- Erika Johnson
- Erika Johnson
The Art of Transformation
Three new murals unveiled at the Raza Resource Centro
When you walk into the Raza Resource Centro at UC San Diego, your gaze is immediately drawn to a prominent and vibrantly colored panorama depicting artists and activists, community builders and rebels—people who have defined, shaped and transformed Latino/a identity and empowerment throughout history. Three new murals were unveiled at a recent campus ceremony that included a talk by artist Jose Olague.
“It’s really empowering to see faces like mine and others represented in the mural,” said Daniella Tajimaroa, a sophomore and Arte y Cultura intern at the Raza Resource Centro. “It’s inspiring, not just for the representation, but knowing the history and advocacy work that was put in by students.”

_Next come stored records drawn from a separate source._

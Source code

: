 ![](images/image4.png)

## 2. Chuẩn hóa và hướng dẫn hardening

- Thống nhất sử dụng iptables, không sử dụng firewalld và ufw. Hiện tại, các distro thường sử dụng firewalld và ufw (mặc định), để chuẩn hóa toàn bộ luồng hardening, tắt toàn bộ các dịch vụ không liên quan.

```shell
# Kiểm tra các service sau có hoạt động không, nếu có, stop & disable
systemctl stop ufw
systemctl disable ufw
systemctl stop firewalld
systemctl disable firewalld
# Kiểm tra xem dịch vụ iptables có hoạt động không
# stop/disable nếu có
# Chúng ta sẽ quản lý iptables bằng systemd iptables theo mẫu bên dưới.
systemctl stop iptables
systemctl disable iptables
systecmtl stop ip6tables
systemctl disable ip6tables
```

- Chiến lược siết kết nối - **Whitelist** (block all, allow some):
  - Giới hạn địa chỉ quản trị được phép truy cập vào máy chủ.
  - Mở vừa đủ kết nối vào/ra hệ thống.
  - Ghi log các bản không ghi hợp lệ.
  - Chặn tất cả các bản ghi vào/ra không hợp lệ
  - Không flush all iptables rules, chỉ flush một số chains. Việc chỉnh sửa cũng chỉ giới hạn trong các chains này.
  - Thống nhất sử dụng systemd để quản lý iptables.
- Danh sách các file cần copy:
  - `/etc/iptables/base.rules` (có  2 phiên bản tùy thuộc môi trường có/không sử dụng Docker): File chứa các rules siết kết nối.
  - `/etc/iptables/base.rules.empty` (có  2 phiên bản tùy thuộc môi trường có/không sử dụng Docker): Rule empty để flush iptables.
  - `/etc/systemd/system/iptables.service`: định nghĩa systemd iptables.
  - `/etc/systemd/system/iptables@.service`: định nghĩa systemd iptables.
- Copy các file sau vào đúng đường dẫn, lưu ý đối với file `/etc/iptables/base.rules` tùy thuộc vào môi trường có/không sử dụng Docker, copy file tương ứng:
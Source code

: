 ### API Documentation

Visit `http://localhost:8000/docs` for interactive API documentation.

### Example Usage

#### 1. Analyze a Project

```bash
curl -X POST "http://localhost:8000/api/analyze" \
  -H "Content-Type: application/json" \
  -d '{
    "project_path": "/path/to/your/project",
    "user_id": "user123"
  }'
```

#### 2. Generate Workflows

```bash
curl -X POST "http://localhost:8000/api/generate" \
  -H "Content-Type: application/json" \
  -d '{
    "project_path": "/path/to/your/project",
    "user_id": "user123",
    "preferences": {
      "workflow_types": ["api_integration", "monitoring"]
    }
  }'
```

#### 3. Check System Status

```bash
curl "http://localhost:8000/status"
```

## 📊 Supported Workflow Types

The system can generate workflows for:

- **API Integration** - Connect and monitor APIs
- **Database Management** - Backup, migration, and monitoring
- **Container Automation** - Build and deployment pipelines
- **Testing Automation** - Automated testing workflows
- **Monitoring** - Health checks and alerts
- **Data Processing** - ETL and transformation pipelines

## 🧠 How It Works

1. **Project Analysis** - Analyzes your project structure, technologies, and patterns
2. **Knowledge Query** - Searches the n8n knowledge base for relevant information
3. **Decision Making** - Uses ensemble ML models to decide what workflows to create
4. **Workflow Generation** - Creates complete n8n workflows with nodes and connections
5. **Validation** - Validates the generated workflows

Guests at the mural unveiling were given an opportunity to view the finished works. They shared in an apple cider toast and enjoyed empanadas and other appetizers while exploring the new works. The project was introduced by Director Gerardo Arellano and Raza Resource Centro’s Arte y Cultura student interns Hatchly Galindo Moreno and Daniella Tajimaroa. Artist Jose Olague then offered insight into the symbols, messages and figures in the works, and finalized their completion with a ribbon cutting.
Directly behind the front desk is a mural honoring the indigenous revolutionaries and movements of Latin America. The image of Geisel Library and a winding snake is seen in the center, framed by maize and symbols such as the four corners. The painting also depicts numerous individuals, including a Kumeyaay woman and an Aztec warrior, as well as Mexican painter Frida Kahlo and Chief Joseph, leader of the Nez Perce Nation. Throughout, a deep message of scholarly transformation pervades the mural, but also a reminder to acknowledge roots, intersectional identities and decolonial thought.
Above this, a large narrative frieze details student activism in the local community and at UC San Diego, beginning with 1960s counterculture activist Angela Davis. This part of the mural validates the interconnections of activism and the production of scholars as a process of social justice. Local figures include Ramon “Chunky” Sanchez, community activist, artist and educator who was one of the founders of Chicano Park; Irene Mena, a Filipina-Mexican who is considered to be the honorary grandmother of the San Diego Brown Berets of Aztlan; and many more.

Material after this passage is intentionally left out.